Om Nomz Hero note to Self: After eating at 2 Neapolitan pizza joints in succession under an hour, I have come to the conclusion, it is not possible for me to get tired of eating Neapolitan pies
|Hidden on Lorimer Street- sadly they do not sell furniture nor books|
When I first discovered the joys of a Neapolitan style pizza, one of the places that I first visited was Olio Pizza e Piú. It was somewhat hip, new and also had a crazy Italian sounding name with accents and such so I had to try it. In addition, their main guy was a man named Giulio Adriani, which is a sorcerer of pizza, I mean if you ever see a picture of the guy, he looks like Dumbledore (hey, it’s a Harry Potter weekend right?) decked out in Caputo flour gear.

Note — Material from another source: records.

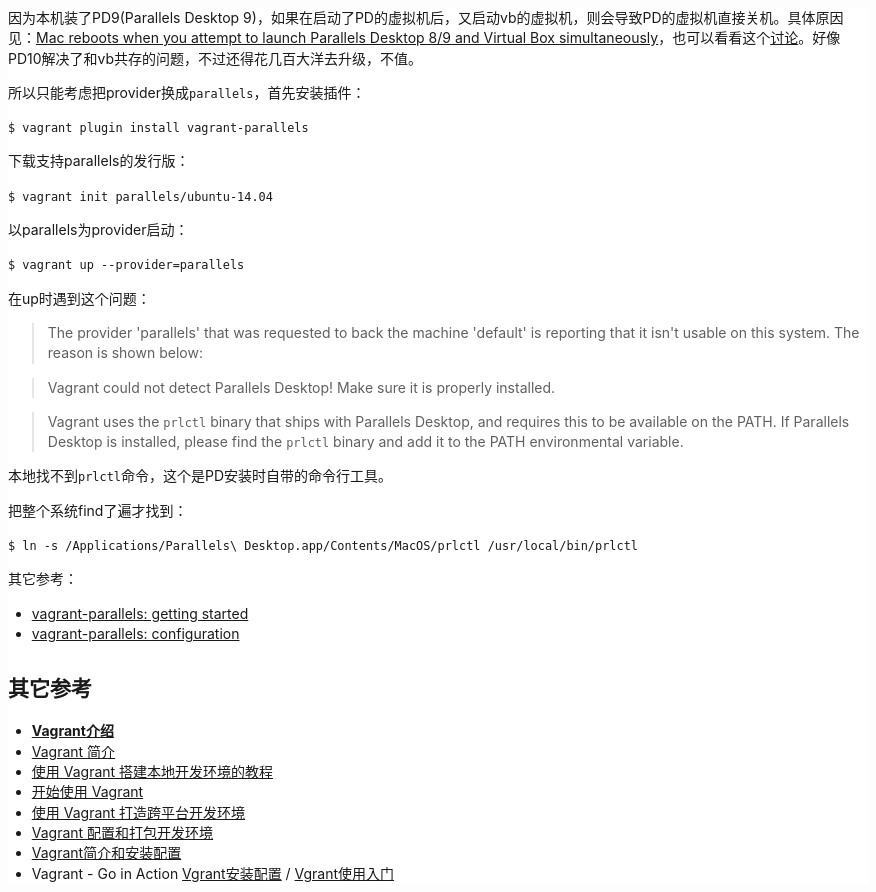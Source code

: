 因为本机装了PD9(Parallels Desktop 9)，如果在启动了PD的虚拟机后，又启动vb的虚拟机，则会导致PD的虚拟机直接关机。具体原因见：[Mac reboots when you attempt to launch Parallels Desktop 8/9 and Virtual Box simultaneously](http://kb.parallels.com/cn/115966)，也可以看看这个[讨论](https://forums.virtualbox.org/viewtopic.php?f=8&t=56508)。好像PD10解决了和vb共存的问题，不过还得花几百大洋去升级，不值。

所以只能考虑把provider换成`parallels`，首先安装插件：

	$ vagrant plugin install vagrant-parallels

下载支持parallels的发行版：

	$ vagrant init parallels/ubuntu-14.04

以parallels为provider启动：

	$ vagrant up --provider=parallels

在up时遇到这个问题：

> The provider 'parallels' that was requested to back the machine 'default' is reporting that it isn't usable on this system. The reason is shown below:

> Vagrant could not detect Parallels Desktop! Make sure it is properly installed.

> Vagrant uses the `prlctl` binary that ships with Parallels Desktop, and requires this to be available on the PATH. If Parallels Desktop is installed, please find the `prlctl` binary and add it to the PATH environmental variable.

本地找不到`prlctl`命令，这个是PD安装时自带的命令行工具。

把整个系统find了遍才找到：

	$ ln -s /Applications/Parallels\ Desktop.app/Contents/MacOS/prlctl /usr/local/bin/prlctl

其它参考：

* [vagrant-parallels: getting started](http://parallels.github.io/vagrant-parallels/docs/getting-started.html)
* [vagrant-parallels: configuration](http://parallels.github.io/vagrant-parallels/docs/configuration.html)


## 其它参考 ##

* [**Vagrant介绍**](http://weizhifeng.net/learn-vagrant-01.html)
* [Vagrant 简介](http://twang2218.github.io/tutorial/openstack/vagrant.html)
* [使用 Vagrant 搭建本地开发环境的教程](http://ninghao.net/blog/1566)
* [开始使用 Vagrant](https://imququ.com/post/vagrantup.html)
* [使用 Vagrant 打造跨平台开发环境](https://segmentfault.com/a/1190000000264347)
* [Vagrant 配置和打包开发环境](http://zhuli.me/create-develop-environment-with-vagrant/)
* [Vagrant简介和安装配置](http://rmingwang.com/vagrant-commands-and-config.html)
* Vagrant - Go in Action [Vgrant安装配置](https://github.com/astaxie/Go-in-Action/blob/master/ebook/zh/01.2.md) / [Vgrant使用入门](https://github.com/astaxie/Go-in-Action/blob/master/ebook/zh/01.3.md)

|More awards, plaques on the wall than my Doctor's off|
To say this man knows Neapolitan pizza is an understatement, it is asking if Jay-Z knows how to rap. He is an instructor for the Vera Pizza Neapoletana association (VPN) which teaches and certifies Neapolitan pizza joints all over, straight up Obi Wan status. Unfortunately, the pies at Olio were on the level of “ehh” and wet and I never went back. Adriani has recently showed up back on the pizza radar with the quiet opening of Forcella, in March and SeriousEats recently did a profile on the place giving it a rave review, I needed pizza, pronto.
|As they say on Cribs- where the magic happens|
Located in Brooklyn, a few blocks down from the Lorimer stop I came here from brunch and arrived a little after 12. I apparently was the first one there and had that awkward moment of standing in the basically empty space and roaring pizza oven, wondering if it was open. For future reference, they open at noon for brunch and in my defense, no where on their website or online menu does it say what time they open. After a bit of a rocky start, I ordered a Capri salad and since I got there stupid early, I wanted to try the fried pizza mentioned on SeriousEats, however, Adriani was not in yet so I opted for the other interesting and brunch suited pie, the Carbonara. Food After the Jump!
The Capri salad is a bit misleading in the sense that there were a total of two cherry tomatoes and the only green was the basil puree drizzled on the ball of mozzarella. However, the salad lacking components were instantly forgotten after the first bite of mozzarella. The mozzarella is made fresh daily and epitomizes what mozzarella is and should taste like. It was salty, creamy, and unbelievably smooth and it was still slightly warm, a sure as any indicator that it was truly freshly made and dressed with the basil puree and olive oil, I could have skipped the pie and ordered one or 2 more of these and called it a day.
|the Carbonara- reason enough to come here|
I am a fan of an egg on top of basically anything, and the Carbonara pie which was eggs, pancetta and pecorino unleased its Siren call, you know after not being able to try the fried pizza. However, the Carbonara pie at Forcella was different from what I was expecting, meaning that most places that are throwing eggs on top of a pie basically crack an egg or 2 right on top and the eggs are done up, Sunnyside style. However here, the eggs are scrambled on top of the pie but the eggs were by no means toothsome, rubbery or anything that resembled the eggs from your college dining hall . The eggs were creamy and topped with slices of salty pancetta and the pecorino to balance it out exemplified the tastes and flavors of a Carbonara. I cannot get over the eggs and even as I write this, thinking about the eggs on top of the pizza makes me salivate a bit. Upon reading how this pie is done, and asking my server Cliff and seeing it, ice is the secret to the creaminess of the eggs and ensuring that the eggs do not overcook in the inferno-like oven.
The usage of this technique shows cases why Adriani skill and understanding the craft of Neapolitan pies. The pie itself was what I will call aggressively charred which is not necessarily bad, because it imparts an assertive smokiness to the pies which some may not enjoy but I think the aggressive char, you the earthiness and wheat from the flour is able to stand out more. With this aggressive charring, the pie are crispier than pies at Keste or Motorino, but still imparts the chewiness that Neapolitan pies are known to have and I suspect combats the wetness of the pies.
|Both crispy and chewy|
The meal ended with a millefogile which was basically a piece of puff pastry, drowned in zabaglione cream and a drizzle gianduja chocolate and as messy as it looked, it was light, sweet bite and a nice ending to the meal.
I originally was set to trying the fried pies but it seems like Adriani is the only one that these pies and is just added to the already growing list of reasons to comeback. The service started off a bit shaky; however the service redeemed itself and in the end was warm and helpful. Forcella is out of the way for me and is tucked away, but it is worth seeking out and expect more from them in their future, especially that fried pizza that I need to try.